• The data:

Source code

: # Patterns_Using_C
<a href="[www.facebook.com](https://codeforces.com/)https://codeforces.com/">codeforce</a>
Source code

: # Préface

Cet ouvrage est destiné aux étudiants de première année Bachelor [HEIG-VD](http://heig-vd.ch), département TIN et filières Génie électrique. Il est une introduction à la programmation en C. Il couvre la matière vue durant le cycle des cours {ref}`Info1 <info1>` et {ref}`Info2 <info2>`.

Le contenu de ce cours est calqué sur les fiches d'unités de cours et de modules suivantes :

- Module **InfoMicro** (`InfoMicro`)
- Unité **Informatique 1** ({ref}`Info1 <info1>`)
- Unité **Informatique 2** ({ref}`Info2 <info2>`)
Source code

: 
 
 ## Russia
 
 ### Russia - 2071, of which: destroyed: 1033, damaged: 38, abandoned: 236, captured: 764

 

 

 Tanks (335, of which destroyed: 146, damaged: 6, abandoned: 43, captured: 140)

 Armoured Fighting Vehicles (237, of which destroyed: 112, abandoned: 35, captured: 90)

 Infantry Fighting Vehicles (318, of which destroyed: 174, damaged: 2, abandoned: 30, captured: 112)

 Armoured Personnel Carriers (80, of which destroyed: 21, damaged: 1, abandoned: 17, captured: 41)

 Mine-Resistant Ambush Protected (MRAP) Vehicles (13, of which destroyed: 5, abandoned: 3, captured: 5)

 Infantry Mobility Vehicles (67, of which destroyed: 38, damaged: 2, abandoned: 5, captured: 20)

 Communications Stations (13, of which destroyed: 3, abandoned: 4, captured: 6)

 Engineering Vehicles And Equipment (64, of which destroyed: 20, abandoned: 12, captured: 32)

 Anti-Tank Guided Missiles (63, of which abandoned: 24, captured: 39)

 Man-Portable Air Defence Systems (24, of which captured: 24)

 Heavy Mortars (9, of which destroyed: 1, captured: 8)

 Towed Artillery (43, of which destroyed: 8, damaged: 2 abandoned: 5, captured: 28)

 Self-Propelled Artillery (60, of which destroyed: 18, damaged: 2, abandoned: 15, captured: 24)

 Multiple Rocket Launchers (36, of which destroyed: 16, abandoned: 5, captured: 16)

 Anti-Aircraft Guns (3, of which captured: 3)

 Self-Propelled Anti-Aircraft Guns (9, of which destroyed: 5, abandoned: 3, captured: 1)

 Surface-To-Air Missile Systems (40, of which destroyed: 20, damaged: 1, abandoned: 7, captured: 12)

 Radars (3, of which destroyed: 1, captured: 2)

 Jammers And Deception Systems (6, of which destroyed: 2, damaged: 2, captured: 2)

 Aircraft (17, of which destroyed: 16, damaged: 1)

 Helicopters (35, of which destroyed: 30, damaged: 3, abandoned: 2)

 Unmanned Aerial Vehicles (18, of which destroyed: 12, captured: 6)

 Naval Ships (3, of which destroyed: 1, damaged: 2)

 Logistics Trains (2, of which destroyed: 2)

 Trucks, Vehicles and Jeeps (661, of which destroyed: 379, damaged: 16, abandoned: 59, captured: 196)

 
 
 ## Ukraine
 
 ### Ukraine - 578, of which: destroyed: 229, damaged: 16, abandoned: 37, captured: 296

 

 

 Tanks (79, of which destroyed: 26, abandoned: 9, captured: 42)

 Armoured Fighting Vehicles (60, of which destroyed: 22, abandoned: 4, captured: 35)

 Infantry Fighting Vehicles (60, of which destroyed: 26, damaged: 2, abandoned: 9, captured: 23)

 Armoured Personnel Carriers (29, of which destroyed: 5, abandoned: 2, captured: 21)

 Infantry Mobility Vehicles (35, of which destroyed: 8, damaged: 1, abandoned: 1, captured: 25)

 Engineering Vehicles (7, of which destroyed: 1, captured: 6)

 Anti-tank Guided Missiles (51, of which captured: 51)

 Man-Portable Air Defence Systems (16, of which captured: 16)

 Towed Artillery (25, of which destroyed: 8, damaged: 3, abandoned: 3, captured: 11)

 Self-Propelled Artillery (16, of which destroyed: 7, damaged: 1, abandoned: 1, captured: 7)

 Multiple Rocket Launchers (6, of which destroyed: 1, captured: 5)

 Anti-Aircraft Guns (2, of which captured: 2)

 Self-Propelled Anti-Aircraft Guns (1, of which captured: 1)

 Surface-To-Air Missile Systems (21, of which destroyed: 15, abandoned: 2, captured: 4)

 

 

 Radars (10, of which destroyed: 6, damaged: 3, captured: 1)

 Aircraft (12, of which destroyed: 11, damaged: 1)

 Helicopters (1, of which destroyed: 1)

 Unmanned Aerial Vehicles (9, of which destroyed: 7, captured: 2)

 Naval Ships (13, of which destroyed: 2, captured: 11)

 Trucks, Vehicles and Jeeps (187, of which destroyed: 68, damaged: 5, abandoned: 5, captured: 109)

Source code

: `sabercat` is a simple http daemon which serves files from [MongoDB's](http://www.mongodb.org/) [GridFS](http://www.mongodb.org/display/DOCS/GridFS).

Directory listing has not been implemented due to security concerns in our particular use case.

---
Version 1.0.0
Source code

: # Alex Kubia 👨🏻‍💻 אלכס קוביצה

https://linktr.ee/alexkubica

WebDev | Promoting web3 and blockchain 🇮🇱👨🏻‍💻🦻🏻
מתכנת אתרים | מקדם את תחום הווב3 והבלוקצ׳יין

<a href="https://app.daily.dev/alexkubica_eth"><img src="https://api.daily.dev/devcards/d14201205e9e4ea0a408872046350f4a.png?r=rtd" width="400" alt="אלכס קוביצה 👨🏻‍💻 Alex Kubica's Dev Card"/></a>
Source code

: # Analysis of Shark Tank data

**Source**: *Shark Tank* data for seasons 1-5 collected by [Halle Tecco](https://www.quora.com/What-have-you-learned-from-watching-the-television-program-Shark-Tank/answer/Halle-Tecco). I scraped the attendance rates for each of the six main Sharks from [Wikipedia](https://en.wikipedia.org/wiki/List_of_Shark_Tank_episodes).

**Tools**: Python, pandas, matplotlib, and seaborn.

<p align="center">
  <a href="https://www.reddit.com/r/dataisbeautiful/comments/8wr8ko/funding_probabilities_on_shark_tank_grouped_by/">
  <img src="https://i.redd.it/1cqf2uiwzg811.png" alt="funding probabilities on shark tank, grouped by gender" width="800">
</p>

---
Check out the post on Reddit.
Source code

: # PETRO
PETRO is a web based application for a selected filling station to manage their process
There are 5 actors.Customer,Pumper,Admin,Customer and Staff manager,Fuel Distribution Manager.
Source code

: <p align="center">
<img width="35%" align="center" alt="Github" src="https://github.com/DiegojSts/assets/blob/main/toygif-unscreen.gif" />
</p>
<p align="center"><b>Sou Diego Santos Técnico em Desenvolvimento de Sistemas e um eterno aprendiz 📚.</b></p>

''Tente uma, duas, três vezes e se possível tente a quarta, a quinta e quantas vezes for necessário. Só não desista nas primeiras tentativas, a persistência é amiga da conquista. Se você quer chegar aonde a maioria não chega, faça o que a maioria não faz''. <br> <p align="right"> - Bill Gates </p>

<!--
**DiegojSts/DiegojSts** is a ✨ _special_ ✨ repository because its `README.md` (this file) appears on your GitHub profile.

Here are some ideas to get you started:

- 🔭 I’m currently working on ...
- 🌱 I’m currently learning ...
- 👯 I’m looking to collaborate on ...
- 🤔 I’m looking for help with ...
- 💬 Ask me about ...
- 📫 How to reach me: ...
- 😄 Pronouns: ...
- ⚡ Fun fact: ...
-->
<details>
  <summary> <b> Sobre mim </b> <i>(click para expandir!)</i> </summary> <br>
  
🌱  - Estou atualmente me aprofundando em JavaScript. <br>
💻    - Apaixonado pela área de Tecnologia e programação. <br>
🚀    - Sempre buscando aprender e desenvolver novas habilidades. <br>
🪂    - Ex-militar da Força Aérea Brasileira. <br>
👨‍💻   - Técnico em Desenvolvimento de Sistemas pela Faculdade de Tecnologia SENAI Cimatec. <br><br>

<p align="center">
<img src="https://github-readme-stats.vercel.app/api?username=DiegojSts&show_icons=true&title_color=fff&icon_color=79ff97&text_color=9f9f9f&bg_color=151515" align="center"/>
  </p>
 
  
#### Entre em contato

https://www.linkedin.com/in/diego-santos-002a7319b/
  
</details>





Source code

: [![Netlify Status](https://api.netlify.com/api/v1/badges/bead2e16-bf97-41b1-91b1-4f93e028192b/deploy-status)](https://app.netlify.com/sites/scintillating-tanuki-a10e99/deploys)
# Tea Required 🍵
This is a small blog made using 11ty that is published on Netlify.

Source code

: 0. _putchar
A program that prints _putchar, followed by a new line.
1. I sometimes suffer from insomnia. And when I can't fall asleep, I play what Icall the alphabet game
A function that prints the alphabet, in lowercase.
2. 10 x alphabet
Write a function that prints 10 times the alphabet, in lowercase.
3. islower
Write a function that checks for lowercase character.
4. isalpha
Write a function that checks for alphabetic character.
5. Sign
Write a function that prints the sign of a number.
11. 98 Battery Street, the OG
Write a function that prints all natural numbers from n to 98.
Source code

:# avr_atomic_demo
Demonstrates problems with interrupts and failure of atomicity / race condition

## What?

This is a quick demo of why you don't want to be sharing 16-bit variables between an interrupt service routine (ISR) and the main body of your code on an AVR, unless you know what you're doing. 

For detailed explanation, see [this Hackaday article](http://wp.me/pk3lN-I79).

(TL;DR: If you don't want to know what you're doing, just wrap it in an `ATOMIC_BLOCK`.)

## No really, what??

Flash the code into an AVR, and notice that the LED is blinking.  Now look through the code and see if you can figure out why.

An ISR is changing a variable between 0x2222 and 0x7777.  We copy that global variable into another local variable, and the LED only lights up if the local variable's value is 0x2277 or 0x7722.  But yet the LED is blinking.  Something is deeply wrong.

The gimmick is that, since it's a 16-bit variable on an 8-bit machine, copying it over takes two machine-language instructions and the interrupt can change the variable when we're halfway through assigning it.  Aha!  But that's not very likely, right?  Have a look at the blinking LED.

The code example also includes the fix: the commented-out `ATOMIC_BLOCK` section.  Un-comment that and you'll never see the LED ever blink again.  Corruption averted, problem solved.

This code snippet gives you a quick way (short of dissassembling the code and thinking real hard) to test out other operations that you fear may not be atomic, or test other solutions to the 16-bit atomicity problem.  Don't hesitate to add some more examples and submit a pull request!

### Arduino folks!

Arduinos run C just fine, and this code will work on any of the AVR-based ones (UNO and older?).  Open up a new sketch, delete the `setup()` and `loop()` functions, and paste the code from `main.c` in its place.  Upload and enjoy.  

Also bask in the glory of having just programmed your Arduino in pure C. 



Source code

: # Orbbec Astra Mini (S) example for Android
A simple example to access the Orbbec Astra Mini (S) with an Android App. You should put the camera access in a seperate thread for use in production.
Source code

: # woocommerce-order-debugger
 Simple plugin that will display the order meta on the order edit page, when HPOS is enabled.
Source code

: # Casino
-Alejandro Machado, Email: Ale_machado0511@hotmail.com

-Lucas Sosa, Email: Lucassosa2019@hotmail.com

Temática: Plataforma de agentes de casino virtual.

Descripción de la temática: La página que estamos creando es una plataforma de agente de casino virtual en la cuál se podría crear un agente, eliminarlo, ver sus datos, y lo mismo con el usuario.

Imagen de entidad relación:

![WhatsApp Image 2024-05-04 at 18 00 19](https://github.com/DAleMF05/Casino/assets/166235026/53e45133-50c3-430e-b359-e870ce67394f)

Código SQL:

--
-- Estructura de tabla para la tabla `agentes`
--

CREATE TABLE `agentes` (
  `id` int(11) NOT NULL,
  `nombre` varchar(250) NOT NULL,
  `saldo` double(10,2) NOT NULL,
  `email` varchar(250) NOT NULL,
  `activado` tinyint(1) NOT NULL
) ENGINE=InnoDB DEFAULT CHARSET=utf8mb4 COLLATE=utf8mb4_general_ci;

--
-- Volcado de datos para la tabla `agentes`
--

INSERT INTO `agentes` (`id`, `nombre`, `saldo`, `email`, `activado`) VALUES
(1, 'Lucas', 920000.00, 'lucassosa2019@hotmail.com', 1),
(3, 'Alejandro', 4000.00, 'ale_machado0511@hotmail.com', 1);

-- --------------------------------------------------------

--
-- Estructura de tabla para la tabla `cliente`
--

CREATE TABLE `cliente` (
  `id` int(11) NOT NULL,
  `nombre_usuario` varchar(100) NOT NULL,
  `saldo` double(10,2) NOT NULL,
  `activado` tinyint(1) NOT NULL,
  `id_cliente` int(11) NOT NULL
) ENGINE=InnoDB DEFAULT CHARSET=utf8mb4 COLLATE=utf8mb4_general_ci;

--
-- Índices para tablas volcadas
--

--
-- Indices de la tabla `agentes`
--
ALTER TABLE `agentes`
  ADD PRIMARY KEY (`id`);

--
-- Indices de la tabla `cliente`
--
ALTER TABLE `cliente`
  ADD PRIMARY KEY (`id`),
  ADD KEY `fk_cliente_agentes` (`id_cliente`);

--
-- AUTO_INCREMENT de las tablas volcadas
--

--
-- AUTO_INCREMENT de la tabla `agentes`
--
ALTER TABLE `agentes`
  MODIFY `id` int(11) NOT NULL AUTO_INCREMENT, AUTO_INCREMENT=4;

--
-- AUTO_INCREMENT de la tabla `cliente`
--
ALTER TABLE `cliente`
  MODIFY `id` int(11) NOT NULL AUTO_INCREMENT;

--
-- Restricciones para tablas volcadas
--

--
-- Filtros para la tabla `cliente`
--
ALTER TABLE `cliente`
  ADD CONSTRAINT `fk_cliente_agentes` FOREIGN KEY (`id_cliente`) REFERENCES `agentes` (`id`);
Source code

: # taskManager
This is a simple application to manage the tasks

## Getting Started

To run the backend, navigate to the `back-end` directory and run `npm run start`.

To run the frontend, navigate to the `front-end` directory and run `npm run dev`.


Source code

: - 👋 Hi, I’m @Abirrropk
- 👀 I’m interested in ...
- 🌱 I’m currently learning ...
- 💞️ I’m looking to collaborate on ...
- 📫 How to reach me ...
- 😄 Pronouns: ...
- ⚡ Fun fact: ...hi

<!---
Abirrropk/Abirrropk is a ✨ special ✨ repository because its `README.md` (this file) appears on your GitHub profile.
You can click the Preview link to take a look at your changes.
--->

• Required work: The reply should consist solely of the lines above from the one that has "Armoured Personnel Carriers (29, of" through the one that has "Shark Tank data", reproduced exactly.

• Written solution:
 Armoured Personnel Carriers (29, of which destroyed: 5, abandoned: 2, captured: 21)

 Infantry Mobility Vehicles (35, of which destroyed: 8, damaged: 1, abandoned: 1, captured: 25)

 Engineering Vehicles (7, of which destroyed: 1, captured: 6)

 Anti-tank Guided Missiles (51, of which captured: 51)

 Man-Portable Air Defence Systems (16, of which captured: 16)

 Towed Artillery (25, of which destroyed: 8, damaged: 3, abandoned: 3, captured: 11)

 Self-Propelled Artillery (16, of which destroyed: 7, damaged: 1, abandoned: 1, captured: 7)

 Multiple Rocket Launchers (6, of which destroyed: 1, captured: 5)

 Anti-Aircraft Guns (2, of which captured: 2)

 Self-Propelled Anti-Aircraft Guns (1, of which captured: 1)

 Surface-To-Air Missile Systems (21, of which destroyed: 15, abandoned: 2, captured: 4)

 

 

 Radars (10, of which destroyed: 6, damaged: 3, captured: 1)

 Aircraft (12, of which destroyed: 11, damaged: 1)

 Helicopters (1, of which destroyed: 1)

 Unmanned Aerial Vehicles (9, of which destroyed: 7, captured: 2)

 Naval Ships (13, of which destroyed: 2, captured: 11)

 Trucks, Vehicles and Jeeps (187, of which destroyed: 68, damaged: 5, abandoned: 5, captured: 109)

Source code

: `sabercat` is a simple http daemon which serves files from [MongoDB's](http://www.mongodb.org/) [GridFS](http://www.mongodb.org/display/DOCS/GridFS).

Directory listing has not been implemented due to security concerns in our particular use case.

---
Version 1.0.0
Source code

: # Alex Kubia 👨🏻‍💻 אלכס קוביצה

https://linktr.ee/alexkubica

WebDev | Promoting web3 and blockchain 🇮🇱👨🏻‍💻🦻🏻
מתכנת אתרים | מקדם את תחום הווב3 והבלוקצ׳יין

<a href="https://app.daily.dev/alexkubica_eth"><img src="https://api.daily.dev/devcards/d14201205e9e4ea0a408872046350f4a.png?r=rtd" width="400" alt="אלכס קוביצה 👨🏻‍💻 Alex Kubica's Dev Card"/></a>
Source code

: # Analysis of Shark Tank data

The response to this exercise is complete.